The Committee also sought details on each of these companies and the quantity of ethanol imported by those companies.
The Committee which met yesterday also inquired into the issuance of licenses for the importation of vehicles and spare parts to Sri Lanka.
Although it had previously been instructed to take the necessary steps to formulate a proper procedure in coordination with the Department of Motor Traffic, the Committee expressed its displeasure that no action had been taken in this regard.
The Committee requested that a suitable methodology be prepared to maintain the relevant activities in a more efficient and transparent manner and submit it within four months.
The Committee also noted the lack of a standardised computer system to carry out the activities of the Department of Import and Export Control.
The Committee pointed out that the lack of proper coordination with the Direct Liaison Institutions such as the Excise Department, the Department of Motor Traffic and the Sri Lanka Customs is very problematic in conducting the activities of the Department and was instructed to take the necessary steps to do computer networking immediately.
To this end, the importance of liaising with institutions such as the Information and Communication Technology Agency of Sri Lanka (ICTA) and the Telecommunications Regulatory Commission, the Committee emphasised.
Although the officials of the Department of Import and Export Control were informed about this matter in the year 2016, the Committee expressed its displeasure that this work has not been done so far and considering the importance of this, the Chairman of the Committee decided to appoint a Sub-Committee to inquire into its progress. Also, attention was drawn to the subsequent transfer of vehicles imported under the prize scheme to various parties.
Accordingly, after the vehicles were imported under the gift scheme, the officers present were asked about the transfer of the vehicles to other parties.
The officials informed the Committee that the vehicles so imported on a tax concession basis could not be transferred to another party until five years have elapsed. They stated that even after five years of such transfers, the necessary procedures have been put in place to recover the normal tax value of the relevant vehicles.
The Committee also emphasised the importance of proper follow-up and regulation of licenses for vehicles imported under the gift scheme.

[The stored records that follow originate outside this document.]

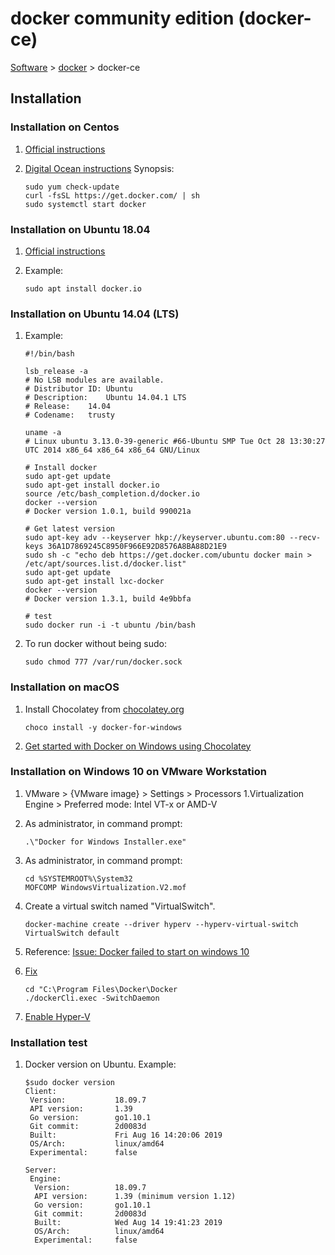 # docker community edition (docker-ce)

[Software](README.md#D) > [docker](docker.md) > docker-ce

## Installation

### Installation on Centos

1. [Official instructions](https://docs.docker.com/install/linux/docker-ce/centos/)
1. [Digital Ocean instructions](https://www.digitalocean.com/community/tutorials/how-to-install-and-use-docker-on-centos-7)
   Synopsis:

    ```centos
    sudo yum check-update
    curl -fsSL https://get.docker.com/ | sh
    sudo systemctl start docker
    ```

### Installation on Ubuntu 18.04

1. [Official instructions](https://docs.docker.com/install/linux/docker-ce/ubuntu/)

1. Example:

    ```console
    sudo apt install docker.io
    ```

### Installation on Ubuntu 14.04 (LTS)

1. Example:

    ```console
    #!/bin/bash

    lsb_release -a
    # No LSB modules are available.
    # Distributor ID: Ubuntu
    # Description:    Ubuntu 14.04.1 LTS
    # Release:    14.04
    # Codename:   trusty

    uname -a
    # Linux ubuntu 3.13.0-39-generic #66-Ubuntu SMP Tue Oct 28 13:30:27 UTC 2014 x86_64 x86_64 x86_64 GNU/Linux

    # Install docker
    sudo apt-get update
    sudo apt-get install docker.io
    source /etc/bash_completion.d/docker.io
    docker --version
    # Docker version 1.0.1, build 990021a

    # Get latest version
    sudo apt-key adv --keyserver hkp://keyserver.ubuntu.com:80 --recv-keys 36A1D7869245C8950F966E92D8576A8BA88D21E9
    sudo sh -c "echo deb https://get.docker.com/ubuntu docker main > /etc/apt/sources.list.d/docker.list"
    sudo apt-get update
    sudo apt-get install lxc-docker
    docker --version
    # Docker version 1.3.1, build 4e9bbfa

    # test
    sudo docker run -i -t ubuntu /bin/bash
    ```

1. To run docker without being sudo:

    ```console
    sudo chmod 777 /var/run/docker.sock
    ```

### Installation on macOS

1. Install Chocolatey from [chocolatey.org](https://chocolatey.org/)

    ```console
    choco install -y docker-for-windows
    ```

1. [Get started with Docker on Windows using Chocolatey](https://stefanscherer.github.io/get-started-with-docker-on-windows-using-chocolatey/)

### Installation on Windows 10 on VMware Workstation

1. VMware > {VMware image} > Settings > Processors
    1.Virtualization Engine > Preferred mode: Intel VT-x or AMD-V

1. As administrator, in command prompt:

    ```console
    .\"Docker for Windows Installer.exe"
    ```

1. As administrator, in command prompt:

    ```console
    cd %SYSTEMROOT%\System32
    MOFCOMP WindowsVirtualization.V2.mof
    ```

1. Create a virtual switch named "VirtualSwitch".

    ```console
    docker-machine create --driver hyperv --hyperv-virtual-switch VirtualSwitch default
    ```

1. Reference: [Issue:  Docker failed to start on windows 10](https://github.com/docker/for-win/issues/748#issuecomment-323468016)

1. [Fix](https://github.com/docker/for-win/issues/1825#issuecomment-433719346)

    ```console
    cd "C:\Program Files\Docker\Docker
    ./dockerCli.exec -SwitchDaemon
    ```

1. [Enable Hyper-V](https://docs.microsoft.com/en-us/virtualization/hyper-v-on-windows/quick-start/enable-hyper-v#enable-hyper-v-using-powershell)

### Installation test

1. Docker version on Ubuntu.
   Example:

    ```console
    $sudo docker version
    Client:
     Version:           18.09.7
     API version:       1.39
     Go version:        go1.10.1
     Git commit:        2d0083d
     Built:             Fri Aug 16 14:20:06 2019
     OS/Arch:           linux/amd64
     Experimental:      false

    Server:
     Engine:
      Version:          18.09.7
      API version:      1.39 (minimum version 1.12)
      Go version:       go1.10.1
      Git commit:       2d0083d
      Built:            Wed Aug 14 19:41:23 2019
      OS/Arch:          linux/amd64
      Experimental:     false
    ```
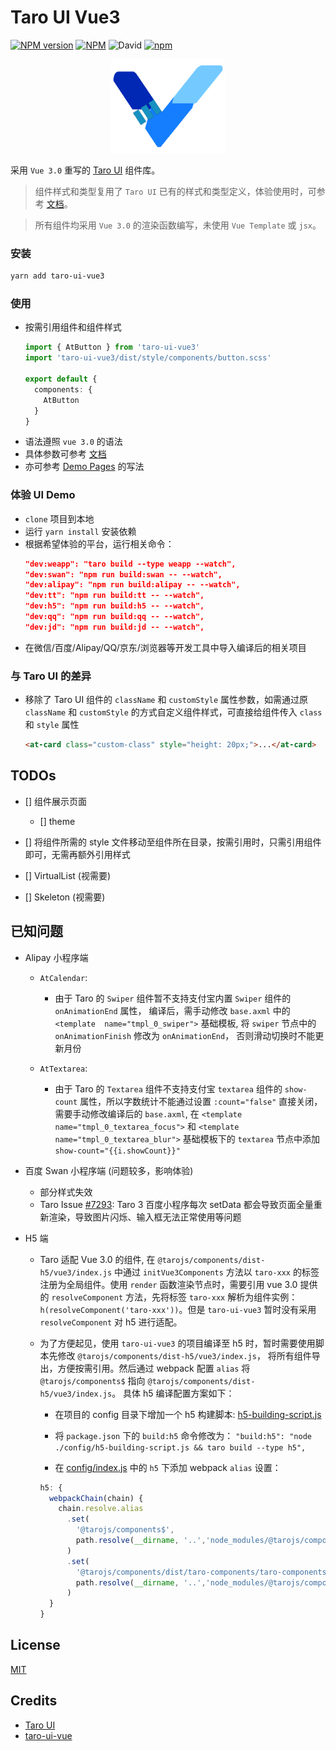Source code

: # Taro UI Vue3
[![NPM version](https://img.shields.io/npm/v/taro-ui-vue3.svg)](https://npmjs.org/package/taro-ui-vue3)
[![NPM](https://img.shields.io/npm/l/taro-ui-vue3)](./LECENSE)
![David](https://img.shields.io/david/b2nil/taro-ui-vue3)
[![npm](https://img.shields.io/npm/dm/taro-ui-vue3)](https://www.npmjs.com/package/taro-ui-vue3)

<p align="center">
  <img height="150" alt="taro-ui-vue3 logo" src="./src/assets/images/logo_taro.png"/>
</p>

采用 `Vue 3.0` 重写的 [Taro UI](https://github.com/NervJS/taro-ui) 组件库。

> 组件样式和类型复用了 `Taro UI` 已有的样式和类型定义，体验使用时，可参考 [文档](https://b2nil.github.io/taro-ui-vue3/docs/introduction)。

> 所有组件均采用 `Vue 3.0` 的渲染函数编写，未使用 `Vue Template` 或 `jsx`。

### 安装
```bash
yarn add taro-ui-vue3
```

### 使用
- 按需引用组件和组件样式
  ```typescript
  import { AtButton } from 'taro-ui-vue3'
  import 'taro-ui-vue3/dist/style/components/button.scss'

  export default {
    components: {
      AtButton
    }
  }
  ```
- 语法遵照 `vue 3.0` 的语法
- 具体参数可参考 [文档](https://b2nil.github.io/taro-ui-vue3/docs/introduction)
- 亦可参考 [Demo Pages](./src/pages) 的写法

### 体验 UI Demo
- `clone` 项目到本地
- 运行 `yarn install` 安装依赖
- 根据希望体验的平台，运行相关命令：
  ```json
  "dev:weapp": "taro build --type weapp --watch",
  "dev:swan": "npm run build:swan -- --watch",
  "dev:alipay": "npm run build:alipay -- --watch",
  "dev:tt": "npm run build:tt -- --watch",
  "dev:h5": "npm run build:h5 -- --watch",
  "dev:qq": "npm run build:qq -- --watch",
  "dev:jd": "npm run build:jd -- --watch",
  ```
- 在微信/百度/Alipay/QQ/京东/浏览器等开发工具中导入编译后的相关项目

### 与 Taro UI 的差异
- 移除了 Taro UI 组件的 `className` 和 `customStyle` 属性参数，如需通过原 `className` 和 `customStyle` 的方式自定义组件样式，可直接给组件传入 `class` 和 `style` 属性
  ```html
  <at-card class="custom-class" style="height: 20px;">...</at-card>
  ```

## TODOs
 - [] 组件展示页面
   - [] theme

 - [] 将组件所需的 style 文件移动至组件所在目录，按需引用时，只需引用组件即可，无需再额外引用样式
 - [] VirtualList (视需要)
 - [] Skeleton (视需要)

## 已知问题
- Alipay 小程序端
  - `AtCalendar`:
    - 由于 Taro 的 `Swiper` 组件暂不支持支付宝内置 `Swiper` 组件的 `onAnimationEnd` 属性， 编译后，需手动修改 `base.axml` 中的 `<template  name="tmpl_0_swiper">` 基础模板, 将 `swiper` 节点中的 `onAnimationFinish` 修改为 `onAnimationEnd`， 否则滑动切换时不能更新月份

  - `AtTextarea`: 
    - 由于 Taro 的 `Textarea` 组件不支持支付宝 `textarea` 组件的 `show-count` 属性，所以字数统计不能通过设置 `:count="false"` 直接关闭， 需要手动修改编译后的 `base.axml`, 在 `<template name="tmpl_0_textarea_focus">` 和 `<template name="tmpl_0_textarea_blur">` 基础模板下的 `textarea` 节点中添加 `show-count="{{i.showCount}}"`

- 百度 Swan 小程序端 (问题较多，影响体验)
  - 部分样式失效
  - Taro Issue [#7293](https://github.com/NervJS/taro/issues/7293): Taro 3 百度小程序每次 setData 都会导致页面全量重新渲染，导致图片闪烁、输入框无法正常使用等问题

- H5 端
  - Taro 适配 Vue 3.0 的组件, 在 `@tarojs/components/dist-h5/vue3/index.js` 中通过 `initVue3Components` 方法以 `taro-xxx` 的标签注册为全局组件。使用 `render` 函数渲染节点时，需要引用 vue 3.0 提供的 `resolveComponent` 方法，先将标签 `taro-xxx` 解析为组件实例： `h(resolveComponent('taro-xxx'))`。但是 `taro-ui-vue3` 暂时没有采用 `resolveComponent` 对 h5 进行适配。

  - 为了方便起见，使用 `taro-ui-vue3` 的项目编译至 h5 时，暂时需要使用脚本先修改 `@tarojs/components/dist-h5/vue3/index.js`， 将所有组件导出，方便按需引用。然后通过 webpack 配置 `alias` 将 `@tarojs/components$` 指向  `@tarojs/components/dist-h5/vue3/index.js`。 具体 h5 编译配置方案如下：

      - 在项目的 config 目录下增加一个 h5 构建脚本: [h5-building-script.js](./config/h5-building-script.js)

      - 将 `package.json` 下的 `build:h5` 命令修改为：
        `"build:h5": "node ./config/h5-building-script.js && taro build --type h5",`

      - 在 [config/index.js](./config/index.js) 中的 `h5` 下添加 webpack `alias` 设置：
      ```typescript
      h5: {
        webpackChain(chain) {
          chain.resolve.alias
            .set(
              '@tarojs/components$', 
              path.resolve(__dirname, '..','node_modules/@tarojs/components/dist-h5/vue3/index.js')
            )
            .set(
              '@tarojs/components/dist/taro-components/taro-components.css',
              path.resolve(__dirname, '..','node_modules/@tarojs/components/dist/taro-components/taro-components.css')
            )
        }
      }      
      ```
  

## License
[MIT](./LICENSE)

## Credits
- [Taro UI](https://github.com/NervJS/taro-ui)
- [taro-ui-vue](https://github.com/psaren/taro-ui-vue)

The Committee also discussed the report of a special audit to study the reduction in the excise duty on a kilogram of sugar from Rs. 50 to Rs. 25 cents and recently discussed the report of the special audit report to study the non-receipt of the expected relief by the consumers by reducing it to 25 cents.
The introduction of a licensing system for the importation of sugar and the failure to introduce the criteria required to control the import of sugar and the loss incurred by the government due to the delay in issuing licenses will be taken up for discussion in the Committee on the 21st of this month.
MPs Lasantha Alagiyawanna, Tissa Attanayake, Duminda Dissanayake, Udaya Gammanpila, Sudarshini Fernandopulle, Mohomad Muzammil, Niroshan Perera, Ashok Abeysinghe, Hesha Withanage, Sivagnanam Shritharan, Weerasumana Weerasinghe, Ranjith Bandara, B.Y.G. Rathnasekara and Upul Galappaththi were present at the Committee meeting held.